Inédits et airs connus de Vivaldi
Ce concert au programme exigeant était un inhabituel concert d’après-midi dominical. Il débutait par des œuvres peu connues écrites par des précurseurs du baroque et notamment le très beau Prélude d’Isabella Leonarda. Le programme comportait également deux arias inédites et très intéressantes de Vivaldi, Parli in te, parli il cor mio extrait de La Candace et, donné en bis, Al balenar del brando extrait de l’opéra quasi intégralement perdu L’inganno trionfante in amore. Egalement dans ce programme un Adagio inachevé d’une grande beauté.

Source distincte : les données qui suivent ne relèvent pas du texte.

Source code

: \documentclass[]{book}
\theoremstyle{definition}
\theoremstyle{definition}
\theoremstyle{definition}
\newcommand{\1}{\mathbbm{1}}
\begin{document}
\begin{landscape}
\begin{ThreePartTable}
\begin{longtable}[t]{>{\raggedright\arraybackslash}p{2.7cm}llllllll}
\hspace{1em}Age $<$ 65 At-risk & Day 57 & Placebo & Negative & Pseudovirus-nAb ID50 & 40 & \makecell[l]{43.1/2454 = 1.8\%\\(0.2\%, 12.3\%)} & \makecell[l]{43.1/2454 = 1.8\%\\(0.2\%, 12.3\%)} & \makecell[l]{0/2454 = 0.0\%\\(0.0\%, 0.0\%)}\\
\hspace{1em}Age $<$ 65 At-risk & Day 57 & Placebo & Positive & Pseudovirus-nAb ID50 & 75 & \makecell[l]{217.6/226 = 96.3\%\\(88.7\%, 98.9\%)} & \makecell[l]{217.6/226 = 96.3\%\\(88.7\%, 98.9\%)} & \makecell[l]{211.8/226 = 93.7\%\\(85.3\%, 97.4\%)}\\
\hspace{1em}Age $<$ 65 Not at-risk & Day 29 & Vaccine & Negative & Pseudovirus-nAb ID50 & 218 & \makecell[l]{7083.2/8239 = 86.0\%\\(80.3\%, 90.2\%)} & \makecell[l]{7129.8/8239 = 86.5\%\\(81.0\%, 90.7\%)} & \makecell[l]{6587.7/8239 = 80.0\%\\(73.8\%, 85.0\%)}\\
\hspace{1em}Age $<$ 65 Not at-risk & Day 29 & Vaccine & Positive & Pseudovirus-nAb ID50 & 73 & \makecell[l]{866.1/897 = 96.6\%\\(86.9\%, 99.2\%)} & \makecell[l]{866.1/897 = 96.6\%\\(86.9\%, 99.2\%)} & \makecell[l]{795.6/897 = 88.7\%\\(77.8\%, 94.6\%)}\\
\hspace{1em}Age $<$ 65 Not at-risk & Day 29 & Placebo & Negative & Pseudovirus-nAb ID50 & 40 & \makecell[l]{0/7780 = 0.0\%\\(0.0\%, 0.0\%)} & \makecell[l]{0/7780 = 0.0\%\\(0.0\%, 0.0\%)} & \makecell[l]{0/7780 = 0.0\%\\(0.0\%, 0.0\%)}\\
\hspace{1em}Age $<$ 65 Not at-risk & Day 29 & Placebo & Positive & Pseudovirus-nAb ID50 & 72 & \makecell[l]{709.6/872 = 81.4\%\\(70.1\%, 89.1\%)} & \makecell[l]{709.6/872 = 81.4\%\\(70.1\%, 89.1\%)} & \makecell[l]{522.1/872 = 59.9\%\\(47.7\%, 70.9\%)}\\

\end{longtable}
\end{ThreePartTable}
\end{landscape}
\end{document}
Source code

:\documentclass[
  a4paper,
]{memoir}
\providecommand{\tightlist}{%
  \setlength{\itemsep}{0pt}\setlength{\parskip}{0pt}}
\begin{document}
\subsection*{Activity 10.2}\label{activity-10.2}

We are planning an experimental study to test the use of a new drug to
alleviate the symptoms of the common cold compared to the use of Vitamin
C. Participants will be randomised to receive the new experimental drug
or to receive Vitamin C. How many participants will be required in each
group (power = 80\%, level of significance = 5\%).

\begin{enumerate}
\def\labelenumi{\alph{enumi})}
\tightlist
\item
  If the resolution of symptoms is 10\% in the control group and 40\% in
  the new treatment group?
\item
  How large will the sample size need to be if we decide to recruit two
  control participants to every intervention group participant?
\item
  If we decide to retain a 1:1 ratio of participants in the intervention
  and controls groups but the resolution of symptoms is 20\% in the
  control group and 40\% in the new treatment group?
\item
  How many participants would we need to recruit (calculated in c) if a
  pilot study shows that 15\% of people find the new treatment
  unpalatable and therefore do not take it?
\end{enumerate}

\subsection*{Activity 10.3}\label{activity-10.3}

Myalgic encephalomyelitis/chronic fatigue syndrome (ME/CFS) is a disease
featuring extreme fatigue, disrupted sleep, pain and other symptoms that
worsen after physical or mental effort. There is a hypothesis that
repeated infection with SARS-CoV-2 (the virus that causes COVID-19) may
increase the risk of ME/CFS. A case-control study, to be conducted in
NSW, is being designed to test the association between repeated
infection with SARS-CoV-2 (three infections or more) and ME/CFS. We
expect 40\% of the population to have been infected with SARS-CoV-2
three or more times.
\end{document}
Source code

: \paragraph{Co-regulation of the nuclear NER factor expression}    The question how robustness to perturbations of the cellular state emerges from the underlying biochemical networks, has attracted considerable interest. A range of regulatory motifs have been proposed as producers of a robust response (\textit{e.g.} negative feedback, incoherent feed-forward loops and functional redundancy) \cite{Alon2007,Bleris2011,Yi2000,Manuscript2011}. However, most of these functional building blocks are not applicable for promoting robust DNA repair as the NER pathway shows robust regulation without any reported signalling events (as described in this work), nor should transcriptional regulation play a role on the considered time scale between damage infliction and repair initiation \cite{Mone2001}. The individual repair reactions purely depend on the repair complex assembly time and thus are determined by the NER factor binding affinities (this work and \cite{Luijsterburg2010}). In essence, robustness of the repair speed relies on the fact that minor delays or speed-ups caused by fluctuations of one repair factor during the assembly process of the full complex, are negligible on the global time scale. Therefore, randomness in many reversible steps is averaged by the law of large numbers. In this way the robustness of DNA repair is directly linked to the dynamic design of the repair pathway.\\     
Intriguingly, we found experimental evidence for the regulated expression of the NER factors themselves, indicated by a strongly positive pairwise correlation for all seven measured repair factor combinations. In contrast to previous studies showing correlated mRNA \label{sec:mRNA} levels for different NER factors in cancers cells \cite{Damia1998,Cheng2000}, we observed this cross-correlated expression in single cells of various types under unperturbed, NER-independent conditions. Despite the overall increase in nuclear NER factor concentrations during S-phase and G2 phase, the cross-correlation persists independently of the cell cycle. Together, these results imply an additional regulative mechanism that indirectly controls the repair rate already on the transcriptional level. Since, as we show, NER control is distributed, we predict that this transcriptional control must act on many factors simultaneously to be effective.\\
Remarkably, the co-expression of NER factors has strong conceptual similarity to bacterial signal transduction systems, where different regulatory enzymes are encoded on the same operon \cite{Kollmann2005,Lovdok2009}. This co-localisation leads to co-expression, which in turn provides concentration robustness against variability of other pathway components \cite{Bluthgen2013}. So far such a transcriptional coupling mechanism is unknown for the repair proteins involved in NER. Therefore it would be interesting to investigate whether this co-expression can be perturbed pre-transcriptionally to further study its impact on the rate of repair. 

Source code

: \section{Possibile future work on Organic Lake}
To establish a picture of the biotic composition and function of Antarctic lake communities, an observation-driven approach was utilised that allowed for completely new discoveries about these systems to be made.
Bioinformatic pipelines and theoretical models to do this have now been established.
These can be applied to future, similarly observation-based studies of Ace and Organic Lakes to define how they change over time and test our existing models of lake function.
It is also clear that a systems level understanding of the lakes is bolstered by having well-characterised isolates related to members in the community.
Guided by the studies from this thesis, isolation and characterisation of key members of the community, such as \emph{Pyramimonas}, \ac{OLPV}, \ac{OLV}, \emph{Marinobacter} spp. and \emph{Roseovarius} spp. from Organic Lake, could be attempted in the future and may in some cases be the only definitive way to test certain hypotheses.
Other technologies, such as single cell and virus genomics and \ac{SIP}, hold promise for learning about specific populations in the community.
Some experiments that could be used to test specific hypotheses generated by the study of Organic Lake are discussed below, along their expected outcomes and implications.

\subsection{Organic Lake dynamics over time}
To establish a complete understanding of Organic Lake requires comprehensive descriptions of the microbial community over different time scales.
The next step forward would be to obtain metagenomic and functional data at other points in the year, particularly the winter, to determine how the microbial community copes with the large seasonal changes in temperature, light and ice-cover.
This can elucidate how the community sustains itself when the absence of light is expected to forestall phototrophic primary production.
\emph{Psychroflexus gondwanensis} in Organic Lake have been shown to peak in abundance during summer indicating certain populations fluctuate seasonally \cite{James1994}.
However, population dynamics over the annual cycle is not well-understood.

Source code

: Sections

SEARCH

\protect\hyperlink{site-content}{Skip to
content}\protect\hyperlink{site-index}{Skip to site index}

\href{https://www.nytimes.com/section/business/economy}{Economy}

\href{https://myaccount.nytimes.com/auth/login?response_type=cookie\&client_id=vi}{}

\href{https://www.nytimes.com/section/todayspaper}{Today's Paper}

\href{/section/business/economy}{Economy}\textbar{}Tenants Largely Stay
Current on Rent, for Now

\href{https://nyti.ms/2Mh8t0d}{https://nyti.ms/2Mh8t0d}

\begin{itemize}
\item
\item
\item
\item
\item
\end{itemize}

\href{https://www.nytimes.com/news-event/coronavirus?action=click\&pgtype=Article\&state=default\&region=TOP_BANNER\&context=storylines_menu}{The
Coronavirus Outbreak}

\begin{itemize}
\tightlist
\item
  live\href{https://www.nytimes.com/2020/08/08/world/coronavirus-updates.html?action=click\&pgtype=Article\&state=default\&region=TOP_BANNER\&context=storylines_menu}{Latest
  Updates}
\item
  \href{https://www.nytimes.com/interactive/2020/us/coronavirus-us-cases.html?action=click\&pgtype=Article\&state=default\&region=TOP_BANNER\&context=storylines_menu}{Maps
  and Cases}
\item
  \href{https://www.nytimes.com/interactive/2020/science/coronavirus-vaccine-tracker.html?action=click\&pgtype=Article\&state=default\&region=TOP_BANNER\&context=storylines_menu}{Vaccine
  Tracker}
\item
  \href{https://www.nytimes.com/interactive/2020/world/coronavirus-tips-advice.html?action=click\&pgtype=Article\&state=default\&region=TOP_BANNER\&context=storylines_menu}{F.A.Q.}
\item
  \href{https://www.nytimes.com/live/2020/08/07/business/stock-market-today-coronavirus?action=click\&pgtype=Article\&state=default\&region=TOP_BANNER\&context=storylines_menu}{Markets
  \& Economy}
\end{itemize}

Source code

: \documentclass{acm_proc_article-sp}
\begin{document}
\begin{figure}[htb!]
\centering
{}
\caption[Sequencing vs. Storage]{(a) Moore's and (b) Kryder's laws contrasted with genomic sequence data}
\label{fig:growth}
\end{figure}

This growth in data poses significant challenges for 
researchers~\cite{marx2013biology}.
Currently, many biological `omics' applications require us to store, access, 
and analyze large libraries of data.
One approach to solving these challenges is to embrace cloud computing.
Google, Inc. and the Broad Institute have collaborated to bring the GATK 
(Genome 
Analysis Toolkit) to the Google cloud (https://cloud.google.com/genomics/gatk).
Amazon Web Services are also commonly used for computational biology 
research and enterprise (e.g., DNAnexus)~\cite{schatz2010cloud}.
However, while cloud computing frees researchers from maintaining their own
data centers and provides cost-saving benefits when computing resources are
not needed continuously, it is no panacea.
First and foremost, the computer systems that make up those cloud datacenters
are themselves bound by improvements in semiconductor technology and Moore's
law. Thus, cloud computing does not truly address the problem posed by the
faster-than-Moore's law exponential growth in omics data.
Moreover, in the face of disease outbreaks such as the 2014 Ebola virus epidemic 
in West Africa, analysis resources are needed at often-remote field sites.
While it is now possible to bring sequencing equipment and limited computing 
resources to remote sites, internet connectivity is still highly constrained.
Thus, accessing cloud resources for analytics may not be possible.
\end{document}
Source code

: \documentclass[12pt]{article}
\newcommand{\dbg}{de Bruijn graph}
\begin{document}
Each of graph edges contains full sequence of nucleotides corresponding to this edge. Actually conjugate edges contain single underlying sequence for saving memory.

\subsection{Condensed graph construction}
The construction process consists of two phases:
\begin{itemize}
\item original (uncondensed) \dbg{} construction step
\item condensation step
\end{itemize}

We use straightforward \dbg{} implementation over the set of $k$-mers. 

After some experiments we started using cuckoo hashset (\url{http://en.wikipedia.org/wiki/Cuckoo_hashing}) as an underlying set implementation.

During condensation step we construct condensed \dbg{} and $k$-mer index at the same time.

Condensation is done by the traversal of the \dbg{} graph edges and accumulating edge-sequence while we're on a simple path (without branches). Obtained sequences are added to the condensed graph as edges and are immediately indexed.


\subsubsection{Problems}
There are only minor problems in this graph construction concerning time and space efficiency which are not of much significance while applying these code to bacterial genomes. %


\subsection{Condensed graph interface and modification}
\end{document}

Le reste du copieux programme était beaucoup plus attendu dans un concert Vivaldi et permettait à Juliette Mey de faire montre de sa technique éprouvée et très sûre. On peut néanmoins regretter que l’accompagnement par l’Orchestre de l’Opéra Royal ait été parfois mal équilibré, couvrant à l’excès la mezzo-soprano et gâchant un peu certains effets, par une présence excessive des cordes. Ce fut notamment le cas dans le Sol da te ou encore dans l’extrait du Dixit Dominus. Mais ce manque d’équilibre n’était pas du tout permanent et on a pu écouter par exemple, fort bien équilibrés voix-orchestre, un superbe Agitata da due venti et le très bel air extrait d’Arsilda.
La voix de Juliette Mey est très intéressante même si le timbre est un peu clair à mon goût. Le choix très intelligent du programme lui permet de démontrer des capacités techniques assez impressionnantes, vocalises précises, ornements souvent audacieux et très belles nuances. Si la diction pêche un peu, le chant est toujours sensible, inspiré et les dialogues avec les instruments solos sont toujours très réussis que ce soit avec la flûte baroque de Sol da te ou avec le clavecin de Io son quel gelsomino. Enfin, la capacité à incarner aussi bien les déchaînements de la passion ou de la colère que l’abandon amoureux est impressionnante, avec des lignes piano très émouvantes.
Le violon de Théotime Langlois de Swarte est vif, engagé et souvent spectaculaire. Le continuo de l’orchestre de l’opéra royal est de toute beauté, en particulier le clavecin de Chloé de Guillebon ou le théorbe de Léa Masson (parfois abandonné au profit de la guitare). Même si les cordes manquent parfois un peu de sensibilité, la prestation de l’Orchestre de l’Opéra Royal, enflammé par Théotime Langlois de Swarte ne manquait pas d’intérêt, réussissant même à éveiller l’attention dans le trop entendu L’Eté, interprété de façon presque trop spectaculaire.
Trois bis exigeants généreusement accordés par les interprètes ont conclu ce joli concert salué par un public très conquis.